January 31, 2011

Sphinx over Windows - Problems & Solutions

There were some basic problems which I faced and I have seen in the Sphinx Forum that lot of people face the same while running Sphinx Search Server on Windows. Here they are along with the solutions:

Problem 1

ERROR: connection to localhost:9312 failed (errno=10060, msg=A connection
attempt failed because the connected party did not properly respond after a period of
time, or established connection failed because connected host has failed to respond

In the hosts file located at \Windows\System32\drivers\etc

Uncomment the following line

127.0.0.1 localhost

For some reason this line is sometimes commented out!

Problem 2

The query doesn’t reach searchd (which is running) from your test.php file

In the test.php file make the following changes:

$host = "127.0.0.1"; instead of $host = "localhost";

Problem 3

• Service not started
• Error 1067...

Note that when Sphinx runs in daemon mode (i.e. when you start it from your command
prompt) , sphinx.pid file and log files dont get generated hence when you work with
options like index rotation it says:

WARNING: failed to open pid from pid_file Sphinx\log\searchd.pid.
WARNING: indices NOT rotated.

This error can be removed by starting Sphinx as a Service in Windows and not from command
prompt

C:\Sphinx> C:\Sphinx\searchd --install --config C:\Sphinx\sphinx.conf --servicename
SphinxSearch

If you get the following error while starting the service from the windows task manager
or using 'net' command:

The SphinxSearch service could not be started.

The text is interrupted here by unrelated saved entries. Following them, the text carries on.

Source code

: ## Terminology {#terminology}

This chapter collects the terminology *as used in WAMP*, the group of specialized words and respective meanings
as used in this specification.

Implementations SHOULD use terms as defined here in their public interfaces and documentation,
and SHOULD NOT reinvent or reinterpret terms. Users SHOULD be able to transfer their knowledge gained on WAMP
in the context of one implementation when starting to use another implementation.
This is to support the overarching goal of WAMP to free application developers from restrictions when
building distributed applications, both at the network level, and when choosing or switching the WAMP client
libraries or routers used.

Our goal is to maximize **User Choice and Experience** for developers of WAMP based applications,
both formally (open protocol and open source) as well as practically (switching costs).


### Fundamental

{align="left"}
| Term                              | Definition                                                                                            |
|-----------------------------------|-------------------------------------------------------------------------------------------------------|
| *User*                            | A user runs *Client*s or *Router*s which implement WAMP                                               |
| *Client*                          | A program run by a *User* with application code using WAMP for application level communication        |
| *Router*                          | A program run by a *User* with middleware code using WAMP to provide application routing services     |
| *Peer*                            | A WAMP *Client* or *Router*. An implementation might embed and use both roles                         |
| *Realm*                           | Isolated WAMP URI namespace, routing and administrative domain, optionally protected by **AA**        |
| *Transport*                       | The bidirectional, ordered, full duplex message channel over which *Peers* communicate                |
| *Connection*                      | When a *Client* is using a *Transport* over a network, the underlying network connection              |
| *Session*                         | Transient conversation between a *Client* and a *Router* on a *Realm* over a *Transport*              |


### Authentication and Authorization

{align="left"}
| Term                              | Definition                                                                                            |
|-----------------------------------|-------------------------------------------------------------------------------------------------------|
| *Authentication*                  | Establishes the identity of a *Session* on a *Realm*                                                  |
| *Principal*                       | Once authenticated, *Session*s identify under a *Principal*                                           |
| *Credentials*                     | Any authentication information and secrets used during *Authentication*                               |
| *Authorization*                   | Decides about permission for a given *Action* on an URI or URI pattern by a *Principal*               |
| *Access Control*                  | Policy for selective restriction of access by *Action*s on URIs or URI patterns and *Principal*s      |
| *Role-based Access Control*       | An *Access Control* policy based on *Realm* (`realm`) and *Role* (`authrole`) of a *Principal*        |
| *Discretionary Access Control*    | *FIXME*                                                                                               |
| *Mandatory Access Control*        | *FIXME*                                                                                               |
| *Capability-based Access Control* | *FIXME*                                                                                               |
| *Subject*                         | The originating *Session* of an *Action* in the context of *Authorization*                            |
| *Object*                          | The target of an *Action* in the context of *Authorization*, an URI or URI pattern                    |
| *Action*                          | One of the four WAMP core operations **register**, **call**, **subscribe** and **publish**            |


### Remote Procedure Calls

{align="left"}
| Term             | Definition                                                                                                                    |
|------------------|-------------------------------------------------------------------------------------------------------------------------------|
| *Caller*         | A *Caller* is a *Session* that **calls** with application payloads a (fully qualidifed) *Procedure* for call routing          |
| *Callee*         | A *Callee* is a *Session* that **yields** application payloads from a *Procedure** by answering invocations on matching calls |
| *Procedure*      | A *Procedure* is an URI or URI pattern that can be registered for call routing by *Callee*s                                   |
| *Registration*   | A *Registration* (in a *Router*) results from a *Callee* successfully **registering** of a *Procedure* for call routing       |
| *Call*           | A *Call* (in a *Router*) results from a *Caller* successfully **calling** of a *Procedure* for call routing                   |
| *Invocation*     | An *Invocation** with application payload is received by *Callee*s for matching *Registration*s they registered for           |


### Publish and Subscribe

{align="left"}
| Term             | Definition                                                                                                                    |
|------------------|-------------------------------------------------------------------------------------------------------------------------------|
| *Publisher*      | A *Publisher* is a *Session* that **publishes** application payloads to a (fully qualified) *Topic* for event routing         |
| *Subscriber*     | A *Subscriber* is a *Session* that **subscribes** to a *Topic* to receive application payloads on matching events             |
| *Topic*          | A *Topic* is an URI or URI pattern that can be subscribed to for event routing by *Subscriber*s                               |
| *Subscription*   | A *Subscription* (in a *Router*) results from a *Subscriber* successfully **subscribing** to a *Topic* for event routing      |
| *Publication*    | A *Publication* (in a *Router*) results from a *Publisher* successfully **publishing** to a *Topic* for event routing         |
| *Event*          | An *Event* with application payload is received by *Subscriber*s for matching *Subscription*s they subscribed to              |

A system error has occurred.

System error 1067 has occurred.

For this error just check out your Windows Event Logs (found @ Control Panel -> System &
Security -> Administrative Tools (View Event Logs):

This will tell exactly about the problem. Mostly the problem for the above error is that
the path to sphinx.conf is not correct.

Since people usually copy and paste this command (from the Sphinx Manual) for starting the searchd service:

C:\Sphinx> C:\Sphinx\searchd --install --config C:\Sphinx\sphinx.conf.in --servicename
SphinxSearch

Notice the sphinx.conf.in instead of sphinx.conf in the above command.

The windows command prompt executes this command just after pasting on command line (because of the return key character in the command) and yes then the service is listed in your Task Manager. Now your service refers to an invalid conf file and thus does not start.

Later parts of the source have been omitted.